From the material below, copy every line in which the word "devices" occurs.
### Data shown
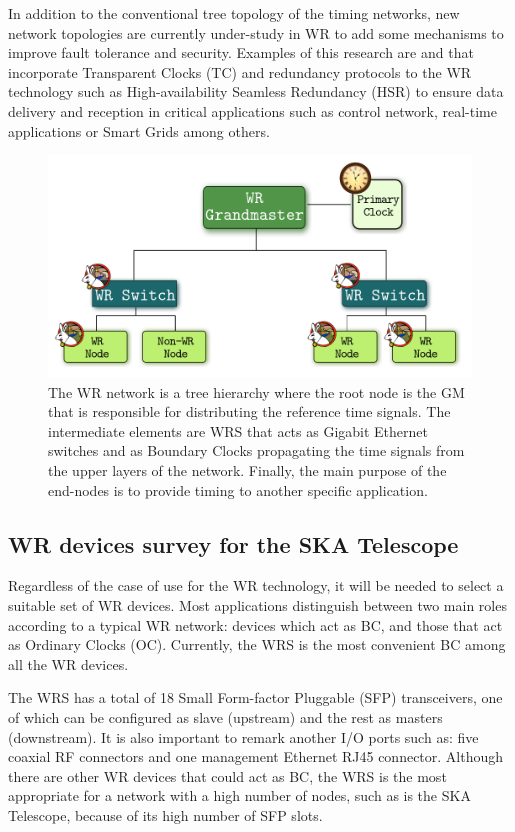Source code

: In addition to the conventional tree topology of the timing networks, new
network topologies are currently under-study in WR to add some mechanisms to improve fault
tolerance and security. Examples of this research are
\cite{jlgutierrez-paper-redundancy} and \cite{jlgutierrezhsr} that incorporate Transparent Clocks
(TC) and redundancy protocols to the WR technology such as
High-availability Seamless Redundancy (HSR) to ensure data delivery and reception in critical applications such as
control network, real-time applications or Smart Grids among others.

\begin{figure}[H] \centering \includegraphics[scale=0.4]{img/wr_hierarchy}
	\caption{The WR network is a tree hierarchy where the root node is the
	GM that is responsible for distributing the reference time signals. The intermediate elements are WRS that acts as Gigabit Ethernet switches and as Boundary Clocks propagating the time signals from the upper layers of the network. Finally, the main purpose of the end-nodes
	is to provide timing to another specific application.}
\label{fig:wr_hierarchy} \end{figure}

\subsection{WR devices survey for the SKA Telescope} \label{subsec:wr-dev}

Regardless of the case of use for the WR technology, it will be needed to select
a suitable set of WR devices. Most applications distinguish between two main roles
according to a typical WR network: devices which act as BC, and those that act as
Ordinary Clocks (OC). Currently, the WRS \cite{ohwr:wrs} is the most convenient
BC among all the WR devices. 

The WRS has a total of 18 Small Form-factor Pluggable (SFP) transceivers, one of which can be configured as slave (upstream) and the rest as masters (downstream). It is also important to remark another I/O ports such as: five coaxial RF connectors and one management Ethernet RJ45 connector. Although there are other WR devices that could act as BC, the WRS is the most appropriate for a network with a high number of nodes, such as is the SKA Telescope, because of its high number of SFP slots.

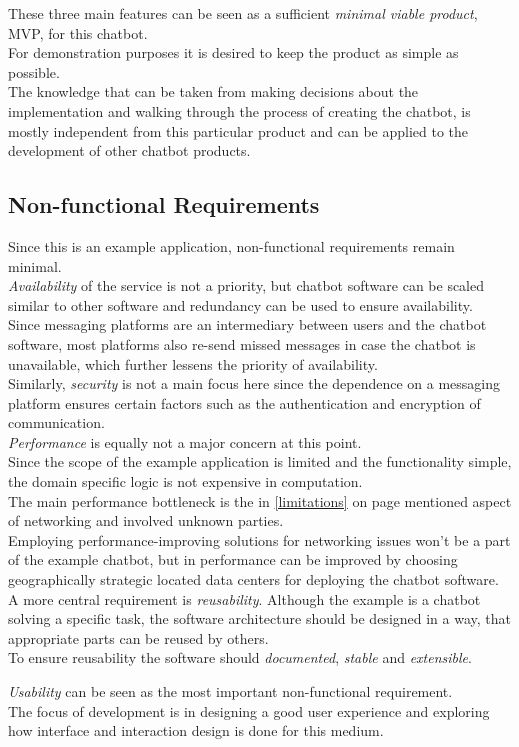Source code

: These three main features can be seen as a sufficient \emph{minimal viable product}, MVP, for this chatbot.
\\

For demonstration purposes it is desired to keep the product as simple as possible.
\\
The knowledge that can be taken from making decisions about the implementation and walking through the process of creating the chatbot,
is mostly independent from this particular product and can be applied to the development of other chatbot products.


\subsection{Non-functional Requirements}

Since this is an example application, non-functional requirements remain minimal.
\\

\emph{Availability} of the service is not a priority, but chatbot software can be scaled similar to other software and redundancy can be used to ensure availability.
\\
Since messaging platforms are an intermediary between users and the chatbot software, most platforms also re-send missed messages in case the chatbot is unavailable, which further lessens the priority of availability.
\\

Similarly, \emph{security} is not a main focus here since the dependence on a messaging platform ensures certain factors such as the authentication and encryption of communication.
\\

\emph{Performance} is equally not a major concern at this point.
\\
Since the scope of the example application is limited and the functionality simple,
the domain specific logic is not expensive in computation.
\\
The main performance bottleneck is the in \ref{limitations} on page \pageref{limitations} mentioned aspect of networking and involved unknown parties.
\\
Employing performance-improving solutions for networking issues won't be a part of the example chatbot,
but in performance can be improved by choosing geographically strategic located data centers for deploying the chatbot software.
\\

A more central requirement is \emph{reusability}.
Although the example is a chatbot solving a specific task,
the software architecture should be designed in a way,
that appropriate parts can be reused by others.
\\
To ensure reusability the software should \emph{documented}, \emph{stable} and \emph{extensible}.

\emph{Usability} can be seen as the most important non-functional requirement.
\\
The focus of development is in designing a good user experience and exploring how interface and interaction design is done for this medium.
######
» **Your solution**
\subsection{WR devices survey for the SKA Telescope} \label{subsec:wr-dev}
a suitable set of WR devices. Most applications distinguish between two main roles
according to a typical WR network: devices which act as BC, and those that act as
BC among all the WR devices. 
The WRS has a total of 18 Small Form-factor Pluggable (SFP) transceivers, one of which can be configured as slave (upstream) and the rest as masters (downstream). It is also important to remark another I/O ports such as: five coaxial RF connectors and one management Ethernet RJ45 connector. Although there are other WR devices that could act as BC, the WRS is the most appropriate for a network with a high number of nodes, such as is the SKA Telescope, because of its high number of SFP slots.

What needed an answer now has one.